On March 21, 1987, Heiby reported the gasoline spill to the Ohio Environmental Protection Agency (“OEPA”). Fearing possible groundwater contamination, OEPA requested that the city of Bellefontaine voluntarily place its well nearest the spill site out of service until further notice. OEPA instructed Heiby to install two containment trenches behind the concrete dikes to capture the gasoline to prevent its entering the groundwater. Though Heiby installed the trenches, they proved ineffective, as the gasoline had already infiltrated the soil to a point beyond where the trenches were dug.

At OEPA’s request, Heiby hired an environmental consultant to investigate the gasoline spill and to prepare a plan to prevent or reduce the groundwater pollution resulting therefrom. Heiby hired Twin City Testing (“TCT”), whose investigation revealed the presence of gasoline in each of ten groundwater monitoring wells which it dug, as well as a high level of soil contamination in the area. TCT installed a system to recover the gasoline floating on top of the groundwater. Nonetheless, more than two years later only two hundred of the ten thousand gallons of gasoline spilled at the Heiby site had been recovered.

Beginning in May 1989, OEPA began to discover that much of the work which TCT represented to OEPA as completed had not been performed. During the same period, OEPA also learned that the recovery system installed by TCT had not been operating since at least January 1989. On July 20, 1989, OEPA notified Heiby of its discoveries and expressed its concern about the slow rate at which the gasoline recovery was progressing.

*49 Thereafter, Heiby twice changed environmental consultants, replacing TCT with Tank Tec Resources in August 1989, and replacing Tank Tec Resources with Delta Environmental Consultants, Inc. in January 1990. Nonetheless, by September 1991, Heiby had made no significant progress in recovering or containing the gasoline which had leaked from the storage tank. As a result, pursuant to R.C. 6111.03, the director issued orders requiring Heiby (1) to conduct a thorough investigation of the extent of soil and groundwater contamination resulting from the March 19, 1987 leak, and (2) to implement a comprehensive plan to prevent further groundwater pollution through the removal of contaminated soil and the recovery of any free-phase gasoline.
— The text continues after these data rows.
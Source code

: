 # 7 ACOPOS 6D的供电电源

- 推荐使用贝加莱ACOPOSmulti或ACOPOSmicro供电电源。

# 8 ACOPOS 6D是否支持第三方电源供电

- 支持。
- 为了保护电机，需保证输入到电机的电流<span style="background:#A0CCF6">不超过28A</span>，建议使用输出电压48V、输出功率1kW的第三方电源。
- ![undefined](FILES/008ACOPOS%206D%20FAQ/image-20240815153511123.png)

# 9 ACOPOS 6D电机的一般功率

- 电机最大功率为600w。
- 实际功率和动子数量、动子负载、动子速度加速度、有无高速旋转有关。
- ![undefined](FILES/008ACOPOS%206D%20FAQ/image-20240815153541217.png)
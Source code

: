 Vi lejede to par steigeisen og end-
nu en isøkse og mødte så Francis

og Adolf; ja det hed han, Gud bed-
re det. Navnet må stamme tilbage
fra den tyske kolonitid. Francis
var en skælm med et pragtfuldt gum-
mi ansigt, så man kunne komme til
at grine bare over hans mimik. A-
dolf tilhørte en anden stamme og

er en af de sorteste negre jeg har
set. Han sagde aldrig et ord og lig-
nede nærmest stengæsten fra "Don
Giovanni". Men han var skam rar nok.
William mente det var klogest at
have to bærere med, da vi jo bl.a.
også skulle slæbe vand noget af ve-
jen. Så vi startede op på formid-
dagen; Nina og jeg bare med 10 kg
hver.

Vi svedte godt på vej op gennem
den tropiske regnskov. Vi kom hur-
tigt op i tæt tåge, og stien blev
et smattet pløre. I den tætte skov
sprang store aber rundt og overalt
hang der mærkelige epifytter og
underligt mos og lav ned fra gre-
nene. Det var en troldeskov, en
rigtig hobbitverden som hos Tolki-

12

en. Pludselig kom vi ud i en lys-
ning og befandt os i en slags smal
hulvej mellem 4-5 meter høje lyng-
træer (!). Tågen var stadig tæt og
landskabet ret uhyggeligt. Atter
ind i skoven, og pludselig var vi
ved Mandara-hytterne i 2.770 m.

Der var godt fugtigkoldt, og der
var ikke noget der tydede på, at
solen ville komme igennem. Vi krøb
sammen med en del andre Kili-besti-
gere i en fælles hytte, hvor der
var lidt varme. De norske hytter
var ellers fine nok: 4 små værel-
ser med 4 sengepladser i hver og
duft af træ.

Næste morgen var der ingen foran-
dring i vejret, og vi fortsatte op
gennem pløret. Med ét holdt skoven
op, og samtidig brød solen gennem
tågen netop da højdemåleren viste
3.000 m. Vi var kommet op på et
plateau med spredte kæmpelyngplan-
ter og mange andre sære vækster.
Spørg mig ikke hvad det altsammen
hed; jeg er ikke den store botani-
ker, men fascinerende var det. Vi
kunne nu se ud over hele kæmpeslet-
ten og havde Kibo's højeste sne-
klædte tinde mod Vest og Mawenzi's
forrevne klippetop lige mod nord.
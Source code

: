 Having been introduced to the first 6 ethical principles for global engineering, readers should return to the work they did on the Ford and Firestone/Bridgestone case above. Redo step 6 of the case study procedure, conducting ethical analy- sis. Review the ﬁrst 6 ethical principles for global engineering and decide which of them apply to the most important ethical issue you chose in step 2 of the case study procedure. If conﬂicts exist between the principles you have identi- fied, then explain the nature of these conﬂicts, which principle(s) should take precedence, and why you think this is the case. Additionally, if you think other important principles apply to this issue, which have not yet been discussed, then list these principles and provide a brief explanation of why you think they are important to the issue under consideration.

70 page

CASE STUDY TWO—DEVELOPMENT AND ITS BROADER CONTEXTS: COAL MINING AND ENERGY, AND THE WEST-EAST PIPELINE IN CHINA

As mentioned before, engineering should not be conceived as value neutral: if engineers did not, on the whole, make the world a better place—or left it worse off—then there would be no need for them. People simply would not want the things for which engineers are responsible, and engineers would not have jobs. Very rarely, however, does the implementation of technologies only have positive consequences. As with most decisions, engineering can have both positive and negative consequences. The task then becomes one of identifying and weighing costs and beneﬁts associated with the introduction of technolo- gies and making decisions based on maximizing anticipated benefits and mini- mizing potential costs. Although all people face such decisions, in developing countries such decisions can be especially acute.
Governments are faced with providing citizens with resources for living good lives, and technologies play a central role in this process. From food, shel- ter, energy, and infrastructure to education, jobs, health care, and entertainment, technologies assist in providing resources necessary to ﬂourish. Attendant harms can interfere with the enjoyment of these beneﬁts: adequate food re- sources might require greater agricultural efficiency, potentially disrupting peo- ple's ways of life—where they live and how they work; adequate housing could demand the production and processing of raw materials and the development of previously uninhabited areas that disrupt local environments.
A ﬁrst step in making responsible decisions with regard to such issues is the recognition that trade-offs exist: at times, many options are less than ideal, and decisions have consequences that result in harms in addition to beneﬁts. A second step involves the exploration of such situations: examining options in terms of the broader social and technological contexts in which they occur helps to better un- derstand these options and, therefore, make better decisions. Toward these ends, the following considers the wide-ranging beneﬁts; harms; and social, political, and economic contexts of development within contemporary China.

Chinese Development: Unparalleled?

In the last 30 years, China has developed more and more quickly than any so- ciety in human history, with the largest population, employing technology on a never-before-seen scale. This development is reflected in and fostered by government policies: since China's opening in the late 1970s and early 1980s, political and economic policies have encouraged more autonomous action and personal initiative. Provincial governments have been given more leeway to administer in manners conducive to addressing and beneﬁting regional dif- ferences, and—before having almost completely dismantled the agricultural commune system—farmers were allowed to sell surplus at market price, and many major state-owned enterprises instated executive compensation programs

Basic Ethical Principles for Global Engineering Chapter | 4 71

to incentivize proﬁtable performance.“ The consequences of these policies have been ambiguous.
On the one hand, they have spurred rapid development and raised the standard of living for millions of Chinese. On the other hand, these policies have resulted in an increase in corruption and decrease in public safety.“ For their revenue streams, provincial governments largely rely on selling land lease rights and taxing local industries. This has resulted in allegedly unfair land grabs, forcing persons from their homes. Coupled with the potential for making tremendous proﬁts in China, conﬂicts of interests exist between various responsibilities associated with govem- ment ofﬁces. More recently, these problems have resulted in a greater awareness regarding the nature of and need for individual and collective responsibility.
Heiby appealed the director’s orders to the EBR. On February 17, 1993, the EBR rendered a decision vacating the orders as unlawful for lack of statutory authority. The director appeals therefrom, assigning the following errors:

“Assignment of Error No. I:
“The EBR failed to liberally interpret section 6111.03(H) and therefore unlawfully stripped the Director of his authority to abate a potentially toxic discharge before it reached a drinking water supply of Ohio citizens.
“Assignment of Error No. II:
“The EBR’s decision ignores the intent of the General Assembly and creates an absurd result.”

Appellant’s two assignments of error are interrelated and together raise the issue of whether the director of OEPA is statutorily authorized to issue orders which require the “clean up” of a gasoline spill to prevent, control, or abate pollution of the waters of the state. The resolution of this issue turns on the scope of the authority vested in the director under R.C. Chapter 6111. 1

R.C. 6111.03(H)(1) authorizes the director of OEPA to issue, modify, or revoke orders prohibiting or abating discharges of sewage, industrial waste or other wastes into the waters of the state for the purpose of preventing, controlling or abating water pollution.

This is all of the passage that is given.